Shopping In Rajasthan

Toys And Dolls
Toy makers of Jaipur make elephants and horses of suffed cloth, decorated with tinsel & embroidered fabric. Paper - mache birds and animals are available in different sizes and colours and make an interesting buy.
Dolls are the representative of a nation and are the confluence of its different ages, time and culture. The rich cultural heritage through the ages can be vividly depicted through these dolls. Religion, nature and human interaction have been the three basic inspiring forces for artists down the ages, although the medium of expression has diffused from stone and canvas to cloth and celluloid.
From ancient times, dolls of various types fascinated men, women and children all over the world. Children in particular have found great fun and delight in dolls, which also help them to develop their intellect and imagination.
The history of India from ancient times to modern is recounted in a series of dolls.

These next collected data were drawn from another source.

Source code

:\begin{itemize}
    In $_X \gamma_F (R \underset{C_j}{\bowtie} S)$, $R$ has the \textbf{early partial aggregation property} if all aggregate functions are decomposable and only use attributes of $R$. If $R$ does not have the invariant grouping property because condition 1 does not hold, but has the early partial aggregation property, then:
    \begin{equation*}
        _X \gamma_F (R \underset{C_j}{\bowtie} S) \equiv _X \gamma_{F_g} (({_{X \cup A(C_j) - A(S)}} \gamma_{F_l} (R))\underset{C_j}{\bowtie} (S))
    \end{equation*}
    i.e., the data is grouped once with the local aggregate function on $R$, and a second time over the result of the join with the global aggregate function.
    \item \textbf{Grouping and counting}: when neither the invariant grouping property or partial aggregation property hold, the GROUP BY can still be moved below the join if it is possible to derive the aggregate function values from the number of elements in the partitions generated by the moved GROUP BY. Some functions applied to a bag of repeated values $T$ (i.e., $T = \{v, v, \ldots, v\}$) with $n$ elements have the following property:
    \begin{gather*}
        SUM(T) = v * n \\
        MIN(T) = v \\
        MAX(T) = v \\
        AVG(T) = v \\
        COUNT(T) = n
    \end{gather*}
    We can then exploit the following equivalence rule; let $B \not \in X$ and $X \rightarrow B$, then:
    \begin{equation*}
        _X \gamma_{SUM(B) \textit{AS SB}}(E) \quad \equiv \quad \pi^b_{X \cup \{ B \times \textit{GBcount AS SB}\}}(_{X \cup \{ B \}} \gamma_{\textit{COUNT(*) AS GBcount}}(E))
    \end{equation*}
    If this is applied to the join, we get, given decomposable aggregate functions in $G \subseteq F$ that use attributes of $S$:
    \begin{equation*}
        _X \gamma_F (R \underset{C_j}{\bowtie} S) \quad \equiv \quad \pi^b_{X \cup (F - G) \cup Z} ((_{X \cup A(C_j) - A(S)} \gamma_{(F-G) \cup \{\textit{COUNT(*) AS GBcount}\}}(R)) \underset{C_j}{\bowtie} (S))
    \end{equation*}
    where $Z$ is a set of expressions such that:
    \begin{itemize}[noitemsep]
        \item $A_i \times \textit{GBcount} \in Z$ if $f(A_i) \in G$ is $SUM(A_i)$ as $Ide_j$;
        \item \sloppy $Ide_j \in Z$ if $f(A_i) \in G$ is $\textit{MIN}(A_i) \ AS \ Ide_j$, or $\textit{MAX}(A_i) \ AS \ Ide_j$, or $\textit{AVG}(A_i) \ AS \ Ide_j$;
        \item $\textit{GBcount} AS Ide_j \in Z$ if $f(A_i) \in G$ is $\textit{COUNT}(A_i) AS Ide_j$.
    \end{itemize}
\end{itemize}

The simple folk of India find a place in dolls that project rural life. The vividly colorful Indian dances - be it Kathakali, with its complex grammar, or Bhangra, with its vigour and exuberance are also well depicted through dolls. Dolls act as cultural ambassadors reflecting 5,000 years of Indian civilization.
The Indian people have a very special affection for dolls. They are part of a tradition Indians have grown up with. At one time dolls were given away as wedding presents to the child bride. Today, dolls not only provide a diversion but also a colorful canvas for depicting Indian life in its plethora of cultural beauties.
Each region is known for its typical dolls and toys. Assam and West Bengal fashion toys out of pith. In the eastern terracotta belt, the theme of "mother and child" models, are popular. Varanasi, Lucknow, Mathura and Vrindavan are reputed for their brightly painted wooden dolls and toys, Tirupati for its dampati (man-woman) dolls. Rajasthan makes dolls of unbaked clay. In Madhubani, dolls are made of sikki, a grass. Kondapalli in Andhra Pradesh makes some of the traditional dolls and toys out of a mixture of cowdung, sawdust and clay and covers them with lustrous pigments.
From early times, various materials have been used to make toys and dolls. The oldest toys date back to 5,000 years ago, from the sites of the Indus valley civilization. Harappan art goes back to 3 millennia B.C and shows a high degree of proficiency, which suggests much earlier development. The perfect modeling of human and animal figures at Mahenjodaro and Harappa are testimony to the technical skills of craftsmen who could cast images in metal using the (now rare) wax process. They could cast in clay and chisel in stone with ease, creating an art, worthy of these great centers of civilization.